▸ AIM OF THE EXERCISE
Word for word, transcribe the records that follow.

▸ SUPPLIED MATERIAL
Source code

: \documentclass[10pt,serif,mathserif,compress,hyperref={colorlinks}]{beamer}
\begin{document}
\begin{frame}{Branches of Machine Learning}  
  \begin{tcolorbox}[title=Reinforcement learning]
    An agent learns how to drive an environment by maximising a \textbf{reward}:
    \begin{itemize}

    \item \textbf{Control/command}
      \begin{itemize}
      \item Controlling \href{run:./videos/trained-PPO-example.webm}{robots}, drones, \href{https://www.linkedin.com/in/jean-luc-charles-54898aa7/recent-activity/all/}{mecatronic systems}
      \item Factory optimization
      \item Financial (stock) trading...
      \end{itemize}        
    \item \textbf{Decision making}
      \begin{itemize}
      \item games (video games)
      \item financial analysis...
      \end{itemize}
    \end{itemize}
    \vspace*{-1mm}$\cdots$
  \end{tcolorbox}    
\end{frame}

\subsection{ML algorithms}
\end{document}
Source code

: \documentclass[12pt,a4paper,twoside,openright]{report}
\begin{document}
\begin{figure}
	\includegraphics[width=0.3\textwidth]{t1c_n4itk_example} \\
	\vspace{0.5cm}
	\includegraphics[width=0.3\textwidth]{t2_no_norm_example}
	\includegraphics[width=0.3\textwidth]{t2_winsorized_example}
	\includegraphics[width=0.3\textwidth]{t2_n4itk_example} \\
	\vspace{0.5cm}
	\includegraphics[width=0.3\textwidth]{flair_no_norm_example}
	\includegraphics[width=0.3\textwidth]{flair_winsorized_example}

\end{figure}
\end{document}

▸ YOUR RESPONSE
Source code

: \documentclass[10pt,serif,mathserif,compress,hyperref={colorlinks}]{beamer}
\begin{document}
\begin{frame}{Branches of Machine Learning}  
  \begin{tcolorbox}[title=Reinforcement learning]
    An agent learns how to drive an environment by maximising a \textbf{reward}:
    \begin{itemize}

    \item \textbf{Control/command}
      \begin{itemize}
      \item Controlling \href{run:./videos/trained-PPO-example.webm}{robots}, drones, \href{https://www.linkedin.com/in/jean-luc-charles-54898aa7/recent-activity/all/}{mecatronic systems}
      \item Factory optimization
      \item Financial (stock) trading...
      \end{itemize}        
    \item \textbf{Decision making}
      \begin{itemize}
      \item games (video games)
      \item financial analysis...
      \end{itemize}
    \end{itemize}
    \vspace*{-1mm}$\cdots$
  \end{tcolorbox}    
\end{frame}

\subsection{ML algorithms}
\end{document}
Source code

: \documentclass[12pt,a4paper,twoside,openright]{report}
\begin{document}
\begin{figure}
	\includegraphics[width=0.3\textwidth]{t1c_n4itk_example} \\
	\vspace{0.5cm}
	\includegraphics[width=0.3\textwidth]{t2_no_norm_example}
	\includegraphics[width=0.3\textwidth]{t2_winsorized_example}
	\includegraphics[width=0.3\textwidth]{t2_n4itk_example} \\
	\vspace{0.5cm}
	\includegraphics[width=0.3\textwidth]{flair_no_norm_example}
	\includegraphics[width=0.3\textwidth]{flair_winsorized_example}

\end{figure}
\end{document}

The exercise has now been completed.